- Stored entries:

#####

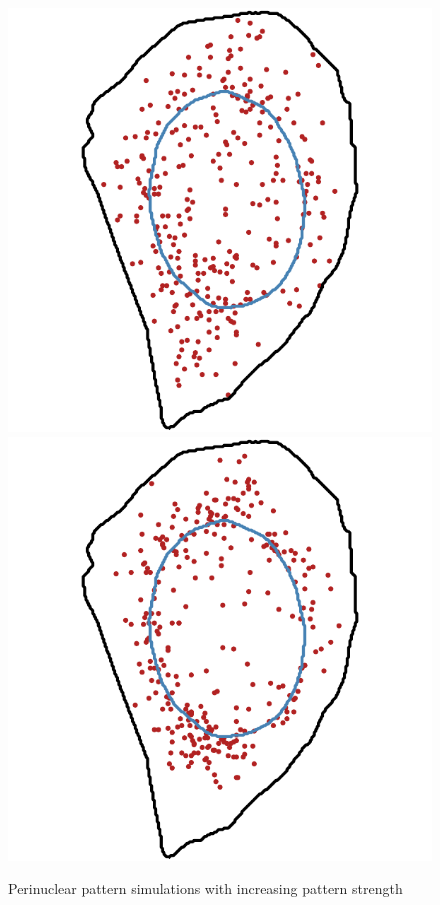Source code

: \begin{figure}[h]
		\includegraphics[width=\linewidth]{figures/chapter4/simulation_perinuclear_50}
	\endminipage\hfill
		\includegraphics[width=\linewidth]{figures/chapter4/simulation_perinuclear_90}
	\endminipage
	\caption{Perinuclear pattern simulations with increasing pattern strength}
	\label{fig:perinuclear_panel}
\end{figure}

#####

Would you report every line of the entries above containing the word "figures"?

- Reply:
		\includegraphics[width=\linewidth]{figures/chapter4/simulation_perinuclear_50}
		\includegraphics[width=\linewidth]{figures/chapter4/simulation_perinuclear_90}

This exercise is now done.